Merida, Mexico was delightful. The weather was hot and steamy. Sometimes the humidity was higher than the temperature. But the town of 892,000 was bustling both day and night. The center or centro, was definitely the most packed with tourists from all over the world as well as locals enjoying the Plaza Grande and the numerous other parks dotted throughout the city.
Life in Merida
When we weren’t out on excursions, we spent much of our days wandering the vibrant streets (calles) and enjoying the lovely evenings filled with good food and music.
Our first morning we had a delicious breakfast and coffee at Latte Quattro Sette on Calle 47, just a couple blocks from our fabulous VRBO.
Then we ventured off for a free walking tour of the historical buildings surrounding Plaza Grande. Merida’s main square is situated between what was once five Mayan temples. Many of the foundations of the current buildings still have the original stones used from the dismantled temples.
Merida was founded by Francisco Montejo, a Spaniard in 1524. Only the facade remains of his original home, and it is adorned with interesting sculptures and carvings at the entrance. Inside you’ll find a small musem replicating the European furniture brought over to fill the house, as well as a bank.
The main church on the plaza was originally used as a bunker and still has slits in the upper walls for rifles. The church was built using the stones from the temples of the conquered Mayans.
In front of the church you could almost always find a carriage ride waiting.

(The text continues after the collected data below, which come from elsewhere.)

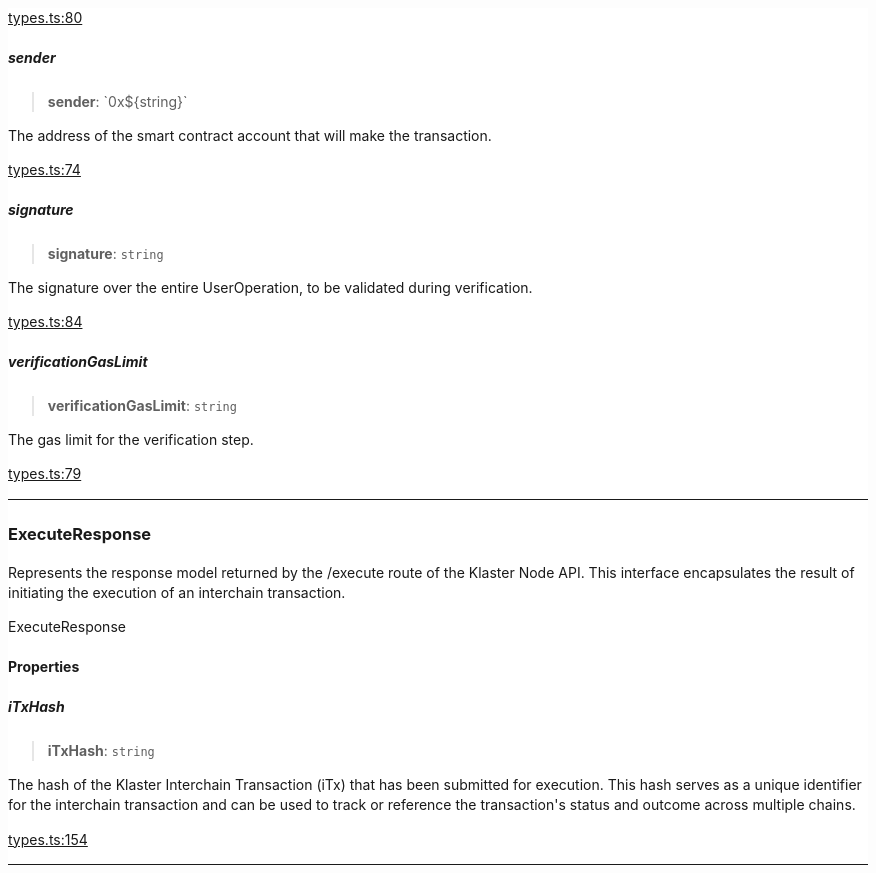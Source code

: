 [types.ts:80](https://github.com/0xPolycode/klaster-sdk/blob/52050b3d5fce2921b820be9d0e1e05b64455118e/src/types.ts#L80)

##### sender

> **sender**: \`0x$\{string\}\`

The address of the smart contract account that will make the transaction.



[types.ts:74](https://github.com/0xPolycode/klaster-sdk/blob/52050b3d5fce2921b820be9d0e1e05b64455118e/src/types.ts#L74)

##### signature

> **signature**: `string`

The signature over the entire UserOperation, to be validated during verification.



[types.ts:84](https://github.com/0xPolycode/klaster-sdk/blob/52050b3d5fce2921b820be9d0e1e05b64455118e/src/types.ts#L84)

##### verificationGasLimit

> **verificationGasLimit**: `string`

The gas limit for the verification step.



[types.ts:79](https://github.com/0xPolycode/klaster-sdk/blob/52050b3d5fce2921b820be9d0e1e05b64455118e/src/types.ts#L79)

***

### ExecuteResponse

Represents the response model returned by the /execute route of the Klaster Node API.
This interface encapsulates the result of initiating the execution of an interchain transaction.

 ExecuteResponse

#### Properties

##### iTxHash

> **iTxHash**: `string`

The hash of the Klaster Interchain Transaction (iTx) that has been
submitted for execution. This hash serves as a unique identifier for the interchain transaction
and can be used to track or reference the transaction's status and outcome across multiple chains.



[types.ts:154](https://github.com/0xPolycode/klaster-sdk/blob/52050b3d5fce2921b820be9d0e1e05b64455118e/src/types.ts#L154)

***
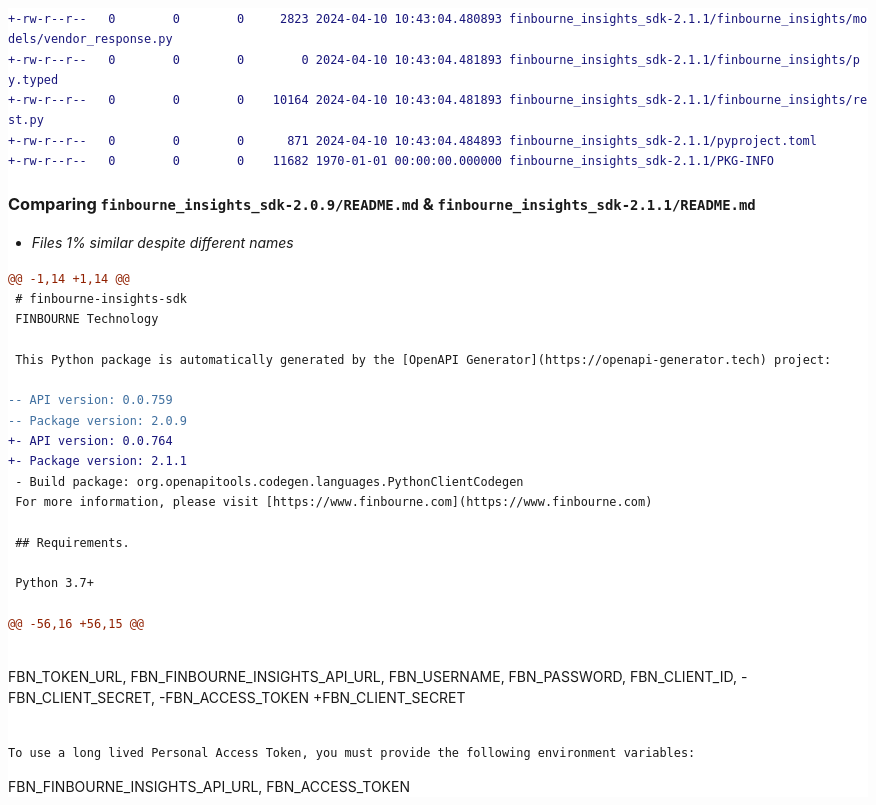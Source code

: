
 ```diff
+-rw-r--r--   0        0        0     2823 2024-04-10 10:43:04.480893 finbourne_insights_sdk-2.1.1/finbourne_insights/models/vendor_response.py
+-rw-r--r--   0        0        0        0 2024-04-10 10:43:04.481893 finbourne_insights_sdk-2.1.1/finbourne_insights/py.typed
+-rw-r--r--   0        0        0    10164 2024-04-10 10:43:04.481893 finbourne_insights_sdk-2.1.1/finbourne_insights/rest.py
+-rw-r--r--   0        0        0      871 2024-04-10 10:43:04.484893 finbourne_insights_sdk-2.1.1/pyproject.toml
+-rw-r--r--   0        0        0    11682 1970-01-01 00:00:00.000000 finbourne_insights_sdk-2.1.1/PKG-INFO
```

### Comparing `finbourne_insights_sdk-2.0.9/README.md` & `finbourne_insights_sdk-2.1.1/README.md`

 * *Files 1% similar despite different names*

```diff
@@ -1,14 +1,14 @@
 # finbourne-insights-sdk
 FINBOURNE Technology
 
 This Python package is automatically generated by the [OpenAPI Generator](https://openapi-generator.tech) project:
 
-- API version: 0.0.759
-- Package version: 2.0.9
+- API version: 0.0.764
+- Package version: 2.1.1
 - Build package: org.openapitools.codegen.languages.PythonClientCodegen
 For more information, please visit [https://www.finbourne.com](https://www.finbourne.com)
 
 ## Requirements.
 
 Python 3.7+
 
@@ -56,16 +56,15 @@
 
 ``` 
 FBN_TOKEN_URL,
 FBN_FINBOURNE_INSIGHTS_API_URL,
 FBN_USERNAME,
 FBN_PASSWORD,
 FBN_CLIENT_ID,
-FBN_CLIENT_SECRET,
-FBN_ACCESS_TOKEN
+FBN_CLIENT_SECRET
 ```
 
 To use a long lived Personal Access Token, you must provide the following environment variables:
 ``` 
 FBN_FINBOURNE_INSIGHTS_API_URL,
 FBN_ACCESS_TOKEN
 ```
```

At the Governor’s Palace, we found extraodinary paintings by Fernando Castro Pacheco, painted in 1971. His paintings are approximately 12 ft. x 36 ft. and grace the lower walls and stairway. His focus was on the Maya and their beliefs. In the image below, you see a man rising out of an ear of corn. The Maya believed that the maize plant symbolized the creation of all life.
The conquered Mayans were treated as slaves by the Spaniards. It wasn’t until Salvador Alvarado became Governor of the Yucatan in 1915 that social emancipation was enacted. Not total freedom, but a beginning that favored education and women. Here is an image of Alvarado painted by Pacheco:
The upper hall of the Governor’s Palace is lined with large paintings from a variety of artists. These are all free to visit and the signage by each is in Spanish and English.
After a really nice (free) two hour tour, we headed to lunch and then to wander the Paseo Montejo. This wide boulevard is where the wealthy first built their homes. At the time, it was a bit on the outskirts of town, but this allowed the inhabitants to utilize a new mode of transportation – the car. Now the homes are filled with businesses and museums.
We also found a cacao museum and took a short tour learning about the cacao and how chocolate used to be made. They also showed quite a few representations of the Goddess Ixchel holding cacao. Ixchel is the only female god of the Maya.
At the far end of the Pasejo is the monument to the patriarch.
In the evenings, after a siesta and perhaps a dip in our little pool (more about our amazing VRBO coming soon), we would head out to find a new restaurant and music. We tried most of the traditional foods offered. My favorite was the Cochinita Pibil; pork with delicious sauces on a banana leaf.
On Thursday nights in Santa Lucia park, there is a serenade to the history of Mexico. After the dancers leave, the band, with four amazing guitar players, continue to enchant the crowd. Listen to the end, the man on the right really jams.
Merida is a delight and I highly recommend a visit. More info on our excursions and VRBO to come.